[Start of section]
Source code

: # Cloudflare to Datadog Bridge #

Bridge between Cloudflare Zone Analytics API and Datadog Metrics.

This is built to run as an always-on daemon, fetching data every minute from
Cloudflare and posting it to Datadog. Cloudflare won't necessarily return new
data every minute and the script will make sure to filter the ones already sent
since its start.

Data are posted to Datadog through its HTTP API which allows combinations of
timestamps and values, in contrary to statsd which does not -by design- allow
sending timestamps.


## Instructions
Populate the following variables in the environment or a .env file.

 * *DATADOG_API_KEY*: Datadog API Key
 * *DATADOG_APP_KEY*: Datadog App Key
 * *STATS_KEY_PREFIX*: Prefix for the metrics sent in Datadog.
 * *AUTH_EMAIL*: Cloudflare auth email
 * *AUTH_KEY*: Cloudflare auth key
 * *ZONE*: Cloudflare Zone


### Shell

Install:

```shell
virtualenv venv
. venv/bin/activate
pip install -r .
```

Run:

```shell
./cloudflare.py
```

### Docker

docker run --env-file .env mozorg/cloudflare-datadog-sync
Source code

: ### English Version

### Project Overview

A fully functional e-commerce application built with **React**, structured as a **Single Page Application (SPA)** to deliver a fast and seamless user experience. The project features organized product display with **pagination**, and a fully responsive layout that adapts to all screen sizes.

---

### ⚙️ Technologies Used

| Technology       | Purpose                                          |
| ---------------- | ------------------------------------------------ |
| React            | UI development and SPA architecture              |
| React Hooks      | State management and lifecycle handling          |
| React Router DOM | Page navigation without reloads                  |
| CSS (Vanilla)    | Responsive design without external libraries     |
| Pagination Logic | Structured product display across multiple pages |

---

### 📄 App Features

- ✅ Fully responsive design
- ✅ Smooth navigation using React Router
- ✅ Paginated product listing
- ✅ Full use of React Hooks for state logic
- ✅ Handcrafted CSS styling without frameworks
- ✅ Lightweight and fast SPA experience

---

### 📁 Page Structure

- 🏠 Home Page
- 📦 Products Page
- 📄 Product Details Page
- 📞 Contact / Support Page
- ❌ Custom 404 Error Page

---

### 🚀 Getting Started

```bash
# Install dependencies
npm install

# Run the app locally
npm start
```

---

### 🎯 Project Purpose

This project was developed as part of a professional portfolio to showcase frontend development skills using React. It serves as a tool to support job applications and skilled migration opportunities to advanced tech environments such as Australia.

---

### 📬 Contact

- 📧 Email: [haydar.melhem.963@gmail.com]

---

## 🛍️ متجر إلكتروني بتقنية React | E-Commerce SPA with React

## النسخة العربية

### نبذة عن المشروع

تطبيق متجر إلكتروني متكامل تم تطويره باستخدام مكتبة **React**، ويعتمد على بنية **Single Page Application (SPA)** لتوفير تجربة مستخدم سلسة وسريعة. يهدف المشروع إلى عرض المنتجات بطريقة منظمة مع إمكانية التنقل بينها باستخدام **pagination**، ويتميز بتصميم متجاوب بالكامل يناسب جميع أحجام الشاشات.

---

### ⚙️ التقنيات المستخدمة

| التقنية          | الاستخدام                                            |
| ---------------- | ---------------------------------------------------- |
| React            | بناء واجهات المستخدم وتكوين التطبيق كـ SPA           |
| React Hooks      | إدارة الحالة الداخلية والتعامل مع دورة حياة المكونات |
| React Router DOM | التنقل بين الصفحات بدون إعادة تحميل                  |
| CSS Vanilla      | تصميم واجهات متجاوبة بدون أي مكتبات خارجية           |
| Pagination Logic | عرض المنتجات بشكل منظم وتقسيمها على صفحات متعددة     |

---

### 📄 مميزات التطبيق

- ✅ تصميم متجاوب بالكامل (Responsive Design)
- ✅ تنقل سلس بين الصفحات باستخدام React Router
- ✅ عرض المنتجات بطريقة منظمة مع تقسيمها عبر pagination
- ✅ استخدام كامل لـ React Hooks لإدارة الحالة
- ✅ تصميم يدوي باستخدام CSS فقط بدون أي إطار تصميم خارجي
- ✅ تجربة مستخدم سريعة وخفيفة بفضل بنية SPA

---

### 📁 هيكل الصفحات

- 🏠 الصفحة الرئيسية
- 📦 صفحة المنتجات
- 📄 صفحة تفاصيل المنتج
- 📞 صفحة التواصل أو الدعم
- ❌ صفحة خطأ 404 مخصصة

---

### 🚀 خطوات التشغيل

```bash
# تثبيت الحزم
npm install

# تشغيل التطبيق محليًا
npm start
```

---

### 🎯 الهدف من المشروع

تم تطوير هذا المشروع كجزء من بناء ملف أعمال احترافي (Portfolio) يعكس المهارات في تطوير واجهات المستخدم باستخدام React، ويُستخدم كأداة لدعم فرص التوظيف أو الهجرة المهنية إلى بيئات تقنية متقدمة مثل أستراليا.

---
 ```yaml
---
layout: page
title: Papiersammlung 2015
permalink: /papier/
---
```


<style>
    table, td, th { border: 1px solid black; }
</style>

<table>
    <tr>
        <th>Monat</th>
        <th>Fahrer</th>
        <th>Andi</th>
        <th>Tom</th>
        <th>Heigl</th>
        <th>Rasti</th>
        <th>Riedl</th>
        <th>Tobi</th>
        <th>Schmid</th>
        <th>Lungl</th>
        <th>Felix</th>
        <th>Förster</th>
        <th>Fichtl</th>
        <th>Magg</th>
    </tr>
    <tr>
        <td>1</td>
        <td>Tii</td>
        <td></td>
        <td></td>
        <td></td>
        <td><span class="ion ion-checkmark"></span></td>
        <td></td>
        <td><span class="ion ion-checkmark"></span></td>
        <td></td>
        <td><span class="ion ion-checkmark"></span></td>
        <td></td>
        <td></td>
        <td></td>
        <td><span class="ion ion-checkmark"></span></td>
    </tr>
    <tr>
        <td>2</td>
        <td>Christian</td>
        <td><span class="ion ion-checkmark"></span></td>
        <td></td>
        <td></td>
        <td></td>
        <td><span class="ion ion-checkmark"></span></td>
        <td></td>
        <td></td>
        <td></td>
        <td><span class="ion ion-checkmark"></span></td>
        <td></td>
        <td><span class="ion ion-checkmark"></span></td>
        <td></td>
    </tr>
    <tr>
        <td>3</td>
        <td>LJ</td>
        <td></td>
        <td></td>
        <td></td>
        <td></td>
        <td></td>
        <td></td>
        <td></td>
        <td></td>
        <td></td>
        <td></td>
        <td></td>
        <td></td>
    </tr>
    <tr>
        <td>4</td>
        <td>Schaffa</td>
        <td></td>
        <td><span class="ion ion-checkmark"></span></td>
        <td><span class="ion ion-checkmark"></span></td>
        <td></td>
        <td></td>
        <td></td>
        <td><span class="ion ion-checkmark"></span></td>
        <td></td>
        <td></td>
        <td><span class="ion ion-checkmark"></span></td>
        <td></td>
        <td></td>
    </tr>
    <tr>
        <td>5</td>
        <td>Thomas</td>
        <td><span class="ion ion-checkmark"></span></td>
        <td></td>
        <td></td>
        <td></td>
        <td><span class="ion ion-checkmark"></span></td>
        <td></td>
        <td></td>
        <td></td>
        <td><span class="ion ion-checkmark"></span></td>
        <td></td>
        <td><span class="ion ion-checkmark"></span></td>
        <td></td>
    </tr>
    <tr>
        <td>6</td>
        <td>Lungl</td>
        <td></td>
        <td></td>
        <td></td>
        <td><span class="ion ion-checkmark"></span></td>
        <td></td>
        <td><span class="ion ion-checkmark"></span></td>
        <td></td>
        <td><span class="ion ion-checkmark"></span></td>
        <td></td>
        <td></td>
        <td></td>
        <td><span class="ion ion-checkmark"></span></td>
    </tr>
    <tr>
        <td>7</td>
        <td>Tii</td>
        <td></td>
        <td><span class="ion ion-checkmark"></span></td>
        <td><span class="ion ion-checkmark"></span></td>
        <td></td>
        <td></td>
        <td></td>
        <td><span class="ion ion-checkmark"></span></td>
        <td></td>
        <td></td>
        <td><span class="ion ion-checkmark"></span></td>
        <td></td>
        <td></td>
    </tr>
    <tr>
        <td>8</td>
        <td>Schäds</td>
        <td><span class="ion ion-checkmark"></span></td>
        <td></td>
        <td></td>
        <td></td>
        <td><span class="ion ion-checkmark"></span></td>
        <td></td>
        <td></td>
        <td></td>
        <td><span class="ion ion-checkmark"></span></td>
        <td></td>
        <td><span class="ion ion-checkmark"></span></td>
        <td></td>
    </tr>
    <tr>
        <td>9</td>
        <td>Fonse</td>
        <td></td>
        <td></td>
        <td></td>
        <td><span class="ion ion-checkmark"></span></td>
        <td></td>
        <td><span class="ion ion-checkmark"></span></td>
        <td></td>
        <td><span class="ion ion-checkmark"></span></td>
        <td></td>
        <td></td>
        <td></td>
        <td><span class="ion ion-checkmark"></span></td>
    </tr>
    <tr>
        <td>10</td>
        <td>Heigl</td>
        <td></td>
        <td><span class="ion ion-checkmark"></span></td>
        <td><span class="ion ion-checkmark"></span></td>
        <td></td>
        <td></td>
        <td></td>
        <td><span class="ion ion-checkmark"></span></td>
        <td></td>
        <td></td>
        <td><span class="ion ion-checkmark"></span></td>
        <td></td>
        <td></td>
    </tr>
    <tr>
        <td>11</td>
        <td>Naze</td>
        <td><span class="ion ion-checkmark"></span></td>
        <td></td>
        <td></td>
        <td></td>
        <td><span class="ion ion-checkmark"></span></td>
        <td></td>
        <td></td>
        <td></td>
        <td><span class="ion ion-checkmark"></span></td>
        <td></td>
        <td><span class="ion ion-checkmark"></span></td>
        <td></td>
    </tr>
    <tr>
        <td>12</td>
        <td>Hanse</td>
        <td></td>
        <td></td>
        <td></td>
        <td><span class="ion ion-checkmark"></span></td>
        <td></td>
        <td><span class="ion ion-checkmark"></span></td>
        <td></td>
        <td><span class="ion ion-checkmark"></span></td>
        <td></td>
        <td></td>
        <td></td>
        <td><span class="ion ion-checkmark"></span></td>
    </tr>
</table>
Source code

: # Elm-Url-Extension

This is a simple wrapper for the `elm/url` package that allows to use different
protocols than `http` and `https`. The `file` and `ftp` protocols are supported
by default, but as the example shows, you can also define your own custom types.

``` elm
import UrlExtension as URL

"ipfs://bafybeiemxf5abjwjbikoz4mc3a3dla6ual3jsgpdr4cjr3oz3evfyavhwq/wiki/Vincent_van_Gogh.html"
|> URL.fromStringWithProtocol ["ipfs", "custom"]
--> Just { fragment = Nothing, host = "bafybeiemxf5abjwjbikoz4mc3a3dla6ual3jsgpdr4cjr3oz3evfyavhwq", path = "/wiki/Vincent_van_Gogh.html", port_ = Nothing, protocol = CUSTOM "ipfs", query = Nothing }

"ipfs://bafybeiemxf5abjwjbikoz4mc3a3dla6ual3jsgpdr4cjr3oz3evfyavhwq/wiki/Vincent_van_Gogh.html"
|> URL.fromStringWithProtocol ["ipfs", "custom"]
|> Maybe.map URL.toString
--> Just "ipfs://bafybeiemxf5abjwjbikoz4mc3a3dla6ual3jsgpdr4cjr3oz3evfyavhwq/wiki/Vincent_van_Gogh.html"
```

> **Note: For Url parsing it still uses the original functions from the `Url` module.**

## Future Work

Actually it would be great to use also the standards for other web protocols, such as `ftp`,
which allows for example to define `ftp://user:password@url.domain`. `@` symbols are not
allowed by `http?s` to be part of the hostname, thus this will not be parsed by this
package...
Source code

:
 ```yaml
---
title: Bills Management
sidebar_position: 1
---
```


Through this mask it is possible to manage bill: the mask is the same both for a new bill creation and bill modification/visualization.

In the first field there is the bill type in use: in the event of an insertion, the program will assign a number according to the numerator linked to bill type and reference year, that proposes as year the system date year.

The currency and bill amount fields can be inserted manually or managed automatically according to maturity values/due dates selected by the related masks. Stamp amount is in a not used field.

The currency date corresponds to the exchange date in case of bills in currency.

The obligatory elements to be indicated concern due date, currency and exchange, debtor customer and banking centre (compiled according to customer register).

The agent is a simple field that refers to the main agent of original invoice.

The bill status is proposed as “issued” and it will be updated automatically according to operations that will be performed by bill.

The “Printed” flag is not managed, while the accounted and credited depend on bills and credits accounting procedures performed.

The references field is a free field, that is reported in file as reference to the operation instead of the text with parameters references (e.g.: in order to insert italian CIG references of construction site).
[End of section]
The expected answer is an exact copy of the lines above, beginning at the line with "This is built" and ending at the line with "since its start.", with both ends in.

This is built to run as an always-on daemon, fetching data every minute from
Cloudflare and posting it to Datadog. Cloudflare won't necessarily return new
data every minute and the script will make sure to filter the ones already sent
since its start.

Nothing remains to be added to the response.